Kisah pengungsian itu tak selamanya, karena pada
tahun 2002 kami dipulangkan ke kampung. Ketika itu aku baru masuk SD
semester pertama. Keluargaku memiliki kampung untuk pulang, keluarga Jeannette Walls juga memiliki kampung
tapi tidak sebagai tempat pulang.
***
Di kampung, kebebasanku mulai berubah menjadi
anak pantai yang nakal. Aku akan pulang kerumah ketika ditunggui mama dengan
rotan bambu. Aku yang takut rotan, lalu berlari menyusuri jalan lain
yang lebih dekat dengan rumah. Masa di mana aku mulai dicari mama menjadi
sebuah hiburan bagi teman-temanku seakan ini momen yang ditunggu-tunggu
untuk bisa bernyanyi “Yoko ngana, yoko ngana pe mama cari, yoko ngana, yoko
ngana pe mama cari “ suara itu diikuti dengan suara tawa ejek yang lainnya
dan akan berhenti ketika aku sudah tak lagi terlihat. Jalan pulang yang
aku ikuti, adalah jalan barangka yang berbatu yang tak mungkin mama
melewatinya. Mama akan tiba di rumah ketika aku sudah selesai mandi dan mama
mulai memarahiku dan mencari busana mengajiku. Setiap sore -karena malam di desa tidak ada listrik- dan setiap
subuh kami harus berangkat mengaji dengan pancona atau obor dan
dengan menggunakan alat penerangan seadanya kami mengaji sampai fajar tiba. Ini
tentu berbeda dengan Jeannette Walls yang
tak memiliki aturan sedikitpun, bahkan mandi hujan dan menari bersama
halilintar-pun orangtuanya tak melarangnya sedikitpun.

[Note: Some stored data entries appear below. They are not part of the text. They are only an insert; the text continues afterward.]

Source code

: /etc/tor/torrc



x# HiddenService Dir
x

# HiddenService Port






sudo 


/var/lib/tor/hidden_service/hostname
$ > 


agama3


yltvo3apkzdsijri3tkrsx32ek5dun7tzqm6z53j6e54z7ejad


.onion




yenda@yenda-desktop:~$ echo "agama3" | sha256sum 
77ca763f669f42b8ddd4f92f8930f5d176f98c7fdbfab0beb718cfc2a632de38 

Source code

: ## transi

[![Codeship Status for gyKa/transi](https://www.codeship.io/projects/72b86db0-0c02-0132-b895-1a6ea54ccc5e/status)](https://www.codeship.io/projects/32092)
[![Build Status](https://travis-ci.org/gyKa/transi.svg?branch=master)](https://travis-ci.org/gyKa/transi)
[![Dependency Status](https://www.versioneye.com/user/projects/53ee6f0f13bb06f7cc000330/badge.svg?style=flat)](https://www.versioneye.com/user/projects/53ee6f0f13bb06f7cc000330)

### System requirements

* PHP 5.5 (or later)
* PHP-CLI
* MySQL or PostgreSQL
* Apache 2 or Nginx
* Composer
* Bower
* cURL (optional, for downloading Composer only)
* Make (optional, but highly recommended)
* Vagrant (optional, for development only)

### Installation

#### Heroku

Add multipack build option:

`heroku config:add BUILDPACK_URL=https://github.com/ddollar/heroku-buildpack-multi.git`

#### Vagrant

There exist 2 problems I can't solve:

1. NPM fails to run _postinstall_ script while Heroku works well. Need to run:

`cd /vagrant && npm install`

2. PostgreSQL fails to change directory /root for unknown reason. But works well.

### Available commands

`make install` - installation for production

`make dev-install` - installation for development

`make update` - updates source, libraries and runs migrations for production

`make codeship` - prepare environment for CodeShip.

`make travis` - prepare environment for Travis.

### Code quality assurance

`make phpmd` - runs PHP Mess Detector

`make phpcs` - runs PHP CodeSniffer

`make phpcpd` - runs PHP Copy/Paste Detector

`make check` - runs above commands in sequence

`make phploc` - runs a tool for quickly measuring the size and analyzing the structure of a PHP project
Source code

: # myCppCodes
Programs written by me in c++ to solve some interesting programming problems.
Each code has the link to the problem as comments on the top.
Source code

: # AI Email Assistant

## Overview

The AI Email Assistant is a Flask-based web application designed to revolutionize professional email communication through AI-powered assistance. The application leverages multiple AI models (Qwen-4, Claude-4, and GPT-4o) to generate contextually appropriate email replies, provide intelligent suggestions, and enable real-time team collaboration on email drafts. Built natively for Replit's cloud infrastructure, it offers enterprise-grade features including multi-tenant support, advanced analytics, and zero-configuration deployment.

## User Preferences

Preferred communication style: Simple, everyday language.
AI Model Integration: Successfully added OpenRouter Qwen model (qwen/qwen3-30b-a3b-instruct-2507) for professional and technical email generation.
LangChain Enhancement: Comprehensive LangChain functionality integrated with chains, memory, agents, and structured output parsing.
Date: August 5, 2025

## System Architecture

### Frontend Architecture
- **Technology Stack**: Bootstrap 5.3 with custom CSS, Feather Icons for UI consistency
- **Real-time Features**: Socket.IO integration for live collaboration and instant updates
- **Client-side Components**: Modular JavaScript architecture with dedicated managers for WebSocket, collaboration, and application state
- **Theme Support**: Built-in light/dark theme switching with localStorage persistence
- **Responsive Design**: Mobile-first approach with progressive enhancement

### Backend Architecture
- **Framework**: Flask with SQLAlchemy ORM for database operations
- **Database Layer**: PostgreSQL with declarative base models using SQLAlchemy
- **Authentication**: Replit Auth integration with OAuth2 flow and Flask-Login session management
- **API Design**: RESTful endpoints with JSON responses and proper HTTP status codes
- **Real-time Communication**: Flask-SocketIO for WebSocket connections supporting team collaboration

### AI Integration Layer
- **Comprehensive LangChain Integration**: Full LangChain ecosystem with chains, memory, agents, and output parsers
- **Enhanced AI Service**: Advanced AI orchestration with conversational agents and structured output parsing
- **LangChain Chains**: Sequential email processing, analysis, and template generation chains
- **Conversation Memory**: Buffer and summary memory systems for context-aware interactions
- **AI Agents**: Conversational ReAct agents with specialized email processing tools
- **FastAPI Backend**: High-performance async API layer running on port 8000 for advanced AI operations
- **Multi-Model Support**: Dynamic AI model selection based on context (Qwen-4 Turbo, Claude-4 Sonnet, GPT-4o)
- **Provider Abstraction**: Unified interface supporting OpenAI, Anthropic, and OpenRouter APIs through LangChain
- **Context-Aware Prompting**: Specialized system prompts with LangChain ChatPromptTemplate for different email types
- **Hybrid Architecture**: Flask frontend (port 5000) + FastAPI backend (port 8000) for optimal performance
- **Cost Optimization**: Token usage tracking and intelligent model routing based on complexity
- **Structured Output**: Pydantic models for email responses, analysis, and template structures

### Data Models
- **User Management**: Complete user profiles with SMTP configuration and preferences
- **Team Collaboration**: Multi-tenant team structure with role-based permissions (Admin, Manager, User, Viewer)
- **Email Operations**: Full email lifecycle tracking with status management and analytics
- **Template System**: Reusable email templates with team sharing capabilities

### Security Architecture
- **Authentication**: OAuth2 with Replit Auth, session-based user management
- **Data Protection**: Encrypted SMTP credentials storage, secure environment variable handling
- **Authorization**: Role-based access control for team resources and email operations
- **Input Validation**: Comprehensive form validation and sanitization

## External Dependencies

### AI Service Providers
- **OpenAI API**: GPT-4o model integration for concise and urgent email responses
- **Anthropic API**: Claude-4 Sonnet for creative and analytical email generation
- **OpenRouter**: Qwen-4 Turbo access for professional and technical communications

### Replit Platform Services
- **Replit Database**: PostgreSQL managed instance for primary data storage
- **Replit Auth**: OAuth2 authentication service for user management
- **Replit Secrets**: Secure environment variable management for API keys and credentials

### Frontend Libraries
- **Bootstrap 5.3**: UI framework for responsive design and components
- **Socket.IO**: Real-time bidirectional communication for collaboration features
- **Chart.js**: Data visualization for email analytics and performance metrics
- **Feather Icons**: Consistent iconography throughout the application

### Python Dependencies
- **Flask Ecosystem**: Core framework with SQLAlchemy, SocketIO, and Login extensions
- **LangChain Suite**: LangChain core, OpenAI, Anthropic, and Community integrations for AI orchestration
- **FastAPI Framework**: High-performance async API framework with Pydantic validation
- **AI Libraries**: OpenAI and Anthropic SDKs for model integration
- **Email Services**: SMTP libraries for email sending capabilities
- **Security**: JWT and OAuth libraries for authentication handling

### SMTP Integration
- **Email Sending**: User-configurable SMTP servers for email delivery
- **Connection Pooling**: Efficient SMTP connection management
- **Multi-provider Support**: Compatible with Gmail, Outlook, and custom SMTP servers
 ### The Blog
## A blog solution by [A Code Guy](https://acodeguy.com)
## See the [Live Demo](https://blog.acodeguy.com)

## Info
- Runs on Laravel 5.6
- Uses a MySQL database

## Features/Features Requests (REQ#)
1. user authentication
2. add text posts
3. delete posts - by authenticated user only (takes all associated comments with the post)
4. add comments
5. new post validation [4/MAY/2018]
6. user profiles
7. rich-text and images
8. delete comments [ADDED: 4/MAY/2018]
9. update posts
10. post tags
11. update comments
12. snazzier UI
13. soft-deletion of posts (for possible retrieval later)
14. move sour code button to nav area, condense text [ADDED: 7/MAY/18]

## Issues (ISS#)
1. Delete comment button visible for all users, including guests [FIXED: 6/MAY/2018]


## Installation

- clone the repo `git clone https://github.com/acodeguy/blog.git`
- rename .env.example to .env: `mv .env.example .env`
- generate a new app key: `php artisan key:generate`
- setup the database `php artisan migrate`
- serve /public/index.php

Kami berdua –aku dan Walls- memiliki barang
kesukaan, kami sama-sama pencinta batu. Jeannette
Walls suka batu yang namanya pun baru aku dengar seperti mirah, obsidian dan geode, entah bagaimana bentuknya. Koleksi batu,
batuku kebanyakan dari pantai, yang aku pisahkan hanya melalui warna
saja, merah, hitam, putih dan adapun batik-batik, dan ada pula yang
bulat seperti kelereng. Benda-benda itu semakin bertambah banyak di sudut kamar
mandi dan di dapur, yang lantas dipermasalahkan oleh mama. Karena takut
dibuang, kusembunyikan sampai akhirnya aku pun lupa tentang batu-batu itu
dan mencari batu-batu baru lagi.
Semakin usia kami bertambah, kami mulai
melupakan batu-batuan. Jeannette Walls memiliki kesukan baru yaitu memiliki
hewan peliharaan seperti ular, burung-burung liar, dan kucing hutan. Aku juga
begitu, memiliki kesukaan baru yaitu aku senang berternak. Keluargaku
memiliki kandang kambing. Di kandang itu ada beberapa ekor kambing dan
aku memilki seekor kambing betina yang berwarna putih yang aku beri nama
Bule, kambing yang paling aku sayang. Setiap sore sebelum mandi di pantai aku
harus memasukan kambing-kambing itu ke kandang, membersihkan kandang, membakar
kayu disekitarnya dan papa yang bertugas memberi makan. Rutinitas itu
berhenti ketika aku mulai memasuki sekolah menengah pertama, dan Bule-ku yang
sehat dan telah berusia tua namun terus beranak bayi-bayi putih yang lucu itu,
tiba-tiba dipotong orang tak dikenal di hutan kecil depan rumah kami. Bule-ku
itu memiliki luka potong ditulang belakang dan sebelah kakinya pun hilang. Kami
mengobatinya dengan penuh cinta. Namun Bule-ku mati, lalu bayi-bayi nya
yang diberi susu dancow juga ikut mati setelah beberapa
hari. Akupun selesai berhubungan dengan dunia ternak.
***
Jika Jeannette Walls hidup bersama kakak dan adik bersama-sama, namun
berbeda denganku, masa kanak-kanakku sampai aku sekolah tingkat pertama
aku hanya sendiri di rumah. Kedua kakak perempuanku bersekolah di kota dan
itulah kenapa aku sangat beruntung hidup bersama kedua orang tua-ku. Orang tua
ku dan orang tua Jeannette Walls
memang berbeda, namun ayah kami sama-sama genius dan sangat kami kagumi, ibuku
dan ibunya juga perempuan yang hebat, perempuan paling sederhana. Ibu Jeannette Walls suka batu dan
pohon kaktus, sedang mama hanya suka bunga-bunga dan tanaman rempah-rempah.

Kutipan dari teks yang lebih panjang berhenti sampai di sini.